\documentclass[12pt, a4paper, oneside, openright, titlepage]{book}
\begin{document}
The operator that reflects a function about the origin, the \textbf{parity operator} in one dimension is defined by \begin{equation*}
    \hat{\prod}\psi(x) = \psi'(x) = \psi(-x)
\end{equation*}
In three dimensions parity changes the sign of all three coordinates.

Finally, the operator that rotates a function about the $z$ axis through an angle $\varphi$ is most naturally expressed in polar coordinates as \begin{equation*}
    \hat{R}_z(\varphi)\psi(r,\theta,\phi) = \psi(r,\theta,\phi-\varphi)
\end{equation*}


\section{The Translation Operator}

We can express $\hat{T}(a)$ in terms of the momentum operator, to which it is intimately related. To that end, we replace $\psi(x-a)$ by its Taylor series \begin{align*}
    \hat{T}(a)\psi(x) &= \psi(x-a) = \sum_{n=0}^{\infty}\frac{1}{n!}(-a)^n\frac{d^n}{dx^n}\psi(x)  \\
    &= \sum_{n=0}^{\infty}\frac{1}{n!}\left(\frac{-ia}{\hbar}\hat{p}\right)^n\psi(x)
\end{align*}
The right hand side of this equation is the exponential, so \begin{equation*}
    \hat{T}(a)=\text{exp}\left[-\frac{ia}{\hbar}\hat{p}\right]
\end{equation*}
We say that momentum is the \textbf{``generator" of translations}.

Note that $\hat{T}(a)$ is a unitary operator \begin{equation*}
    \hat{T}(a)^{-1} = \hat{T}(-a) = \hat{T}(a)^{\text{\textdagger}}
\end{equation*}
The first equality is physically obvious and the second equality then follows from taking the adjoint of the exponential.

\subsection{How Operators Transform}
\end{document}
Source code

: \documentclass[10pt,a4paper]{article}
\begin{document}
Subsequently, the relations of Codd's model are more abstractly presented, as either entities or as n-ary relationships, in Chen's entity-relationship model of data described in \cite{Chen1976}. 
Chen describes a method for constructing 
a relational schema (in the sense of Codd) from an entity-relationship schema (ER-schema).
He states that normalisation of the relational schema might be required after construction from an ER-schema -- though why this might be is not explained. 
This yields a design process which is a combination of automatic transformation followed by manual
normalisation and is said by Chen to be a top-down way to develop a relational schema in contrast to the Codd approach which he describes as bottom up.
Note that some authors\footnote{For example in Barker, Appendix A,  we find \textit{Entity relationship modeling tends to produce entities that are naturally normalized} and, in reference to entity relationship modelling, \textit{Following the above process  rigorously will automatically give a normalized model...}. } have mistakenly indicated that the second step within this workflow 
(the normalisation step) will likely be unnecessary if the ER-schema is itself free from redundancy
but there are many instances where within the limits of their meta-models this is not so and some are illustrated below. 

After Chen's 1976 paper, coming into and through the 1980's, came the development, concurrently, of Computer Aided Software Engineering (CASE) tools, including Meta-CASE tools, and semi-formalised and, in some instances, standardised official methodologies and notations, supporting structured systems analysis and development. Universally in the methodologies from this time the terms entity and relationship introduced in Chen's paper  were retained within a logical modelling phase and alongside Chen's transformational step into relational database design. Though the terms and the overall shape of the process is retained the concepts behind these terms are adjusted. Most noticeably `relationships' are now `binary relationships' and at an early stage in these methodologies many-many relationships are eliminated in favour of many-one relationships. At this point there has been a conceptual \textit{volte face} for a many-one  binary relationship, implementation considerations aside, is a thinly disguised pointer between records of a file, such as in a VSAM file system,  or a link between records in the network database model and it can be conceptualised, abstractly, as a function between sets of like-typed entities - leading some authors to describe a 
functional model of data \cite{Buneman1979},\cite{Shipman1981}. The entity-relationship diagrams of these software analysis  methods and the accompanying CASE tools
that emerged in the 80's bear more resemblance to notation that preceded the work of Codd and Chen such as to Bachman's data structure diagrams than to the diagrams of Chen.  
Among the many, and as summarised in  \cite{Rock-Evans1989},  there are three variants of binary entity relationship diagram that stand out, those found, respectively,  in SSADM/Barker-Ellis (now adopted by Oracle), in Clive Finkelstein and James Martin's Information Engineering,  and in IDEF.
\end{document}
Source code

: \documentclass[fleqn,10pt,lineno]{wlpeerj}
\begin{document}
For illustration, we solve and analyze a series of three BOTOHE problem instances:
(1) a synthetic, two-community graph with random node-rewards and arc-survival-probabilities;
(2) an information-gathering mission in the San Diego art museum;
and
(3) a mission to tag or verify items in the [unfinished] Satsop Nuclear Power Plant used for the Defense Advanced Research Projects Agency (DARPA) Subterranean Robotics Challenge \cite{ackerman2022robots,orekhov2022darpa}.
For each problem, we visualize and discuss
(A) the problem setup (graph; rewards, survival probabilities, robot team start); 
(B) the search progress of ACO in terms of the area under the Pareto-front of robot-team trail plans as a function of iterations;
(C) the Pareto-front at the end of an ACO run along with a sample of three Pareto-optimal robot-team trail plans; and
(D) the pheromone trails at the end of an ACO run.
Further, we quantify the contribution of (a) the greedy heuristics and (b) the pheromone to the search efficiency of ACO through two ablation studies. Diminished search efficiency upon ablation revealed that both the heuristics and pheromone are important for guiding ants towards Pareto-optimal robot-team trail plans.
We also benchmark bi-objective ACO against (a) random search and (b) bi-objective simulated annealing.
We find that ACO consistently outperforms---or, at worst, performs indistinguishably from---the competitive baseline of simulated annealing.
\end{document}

• • • • • • •

- [WHAT IS BEING ASKED] Once you have read the entries, write them all out again exactly.

- [EXPECTED OUTPUT]
\documentclass[12pt, a4paper, oneside, openright, titlepage]{book}
\begin{document}
The operator that reflects a function about the origin, the \textbf{parity operator} in one dimension is defined by \begin{equation*}
    \hat{\prod}\psi(x) = \psi'(x) = \psi(-x)
\end{equation*}
In three dimensions parity changes the sign of all three coordinates.

Finally, the operator that rotates a function about the $z$ axis through an angle $\varphi$ is most naturally expressed in polar coordinates as \begin{equation*}
    \hat{R}_z(\varphi)\psi(r,\theta,\phi) = \psi(r,\theta,\phi-\varphi)
\end{equation*}


\section{The Translation Operator}

We can express $\hat{T}(a)$ in terms of the momentum operator, to which it is intimately related. To that end, we replace $\psi(x-a)$ by its Taylor series \begin{align*}
    \hat{T}(a)\psi(x) &= \psi(x-a) = \sum_{n=0}^{\infty}\frac{1}{n!}(-a)^n\frac{d^n}{dx^n}\psi(x)  \\
    &= \sum_{n=0}^{\infty}\frac{1}{n!}\left(\frac{-ia}{\hbar}\hat{p}\right)^n\psi(x)
\end{align*}
The right hand side of this equation is the exponential, so \begin{equation*}
    \hat{T}(a)=\text{exp}\left[-\frac{ia}{\hbar}\hat{p}\right]
\end{equation*}
We say that momentum is the \textbf{``generator" of translations}.

Note that $\hat{T}(a)$ is a unitary operator \begin{equation*}
    \hat{T}(a)^{-1} = \hat{T}(-a) = \hat{T}(a)^{\text{\textdagger}}
\end{equation*}
The first equality is physically obvious and the second equality then follows from taking the adjoint of the exponential.

\subsection{How Operators Transform}
\end{document}
Source code

: \documentclass[10pt,a4paper]{article}
\begin{document}
Subsequently, the relations of Codd's model are more abstractly presented, as either entities or as n-ary relationships, in Chen's entity-relationship model of data described in \cite{Chen1976}. 
Chen describes a method for constructing 
a relational schema (in the sense of Codd) from an entity-relationship schema (ER-schema).
He states that normalisation of the relational schema might be required after construction from an ER-schema -- though why this might be is not explained. 
This yields a design process which is a combination of automatic transformation followed by manual
normalisation and is said by Chen to be a top-down way to develop a relational schema in contrast to the Codd approach which he describes as bottom up.
Note that some authors\footnote{For example in Barker, Appendix A,  we find \textit{Entity relationship modeling tends to produce entities that are naturally normalized} and, in reference to entity relationship modelling, \textit{Following the above process  rigorously will automatically give a normalized model...}. } have mistakenly indicated that the second step within this workflow 
(the normalisation step) will likely be unnecessary if the ER-schema is itself free from redundancy
but there are many instances where within the limits of their meta-models this is not so and some are illustrated below. 

After Chen's 1976 paper, coming into and through the 1980's, came the development, concurrently, of Computer Aided Software Engineering (CASE) tools, including Meta-CASE tools, and semi-formalised and, in some instances, standardised official methodologies and notations, supporting structured systems analysis and development. Universally in the methodologies from this time the terms entity and relationship introduced in Chen's paper  were retained within a logical modelling phase and alongside Chen's transformational step into relational database design. Though the terms and the overall shape of the process is retained the concepts behind these terms are adjusted. Most noticeably `relationships' are now `binary relationships' and at an early stage in these methodologies many-many relationships are eliminated in favour of many-one relationships. At this point there has been a conceptual \textit{volte face} for a many-one  binary relationship, implementation considerations aside, is a thinly disguised pointer between records of a file, such as in a VSAM file system,  or a link between records in the network database model and it can be conceptualised, abstractly, as a function between sets of like-typed entities - leading some authors to describe a 
functional model of data \cite{Buneman1979},\cite{Shipman1981}. The entity-relationship diagrams of these software analysis  methods and the accompanying CASE tools
that emerged in the 80's bear more resemblance to notation that preceded the work of Codd and Chen such as to Bachman's data structure diagrams than to the diagrams of Chen.  
Among the many, and as summarised in  \cite{Rock-Evans1989},  there are three variants of binary entity relationship diagram that stand out, those found, respectively,  in SSADM/Barker-Ellis (now adopted by Oracle), in Clive Finkelstein and James Martin's Information Engineering,  and in IDEF.
\end{document}
Source code

: \documentclass[fleqn,10pt,lineno]{wlpeerj}
\begin{document}
For illustration, we solve and analyze a series of three BOTOHE problem instances:
(1) a synthetic, two-community graph with random node-rewards and arc-survival-probabilities;
(2) an information-gathering mission in the San Diego art museum;
and
(3) a mission to tag or verify items in the [unfinished] Satsop Nuclear Power Plant used for the Defense Advanced Research Projects Agency (DARPA) Subterranean Robotics Challenge \cite{ackerman2022robots,orekhov2022darpa}.
For each problem, we visualize and discuss
(A) the problem setup (graph; rewards, survival probabilities, robot team start); 
(B) the search progress of ACO in terms of the area under the Pareto-front of robot-team trail plans as a function of iterations;
(C) the Pareto-front at the end of an ACO run along with a sample of three Pareto-optimal robot-team trail plans; and
(D) the pheromone trails at the end of an ACO run.
Further, we quantify the contribution of (a) the greedy heuristics and (b) the pheromone to the search efficiency of ACO through two ablation studies. Diminished search efficiency upon ablation revealed that both the heuristics and pheromone are important for guiding ants towards Pareto-optimal robot-team trail plans.
We also benchmark bi-objective ACO against (a) random search and (b) bi-objective simulated annealing.
We find that ACO consistently outperforms---or, at worst, performs indistinguishably from---the competitive baseline of simulated annealing.
\end{document}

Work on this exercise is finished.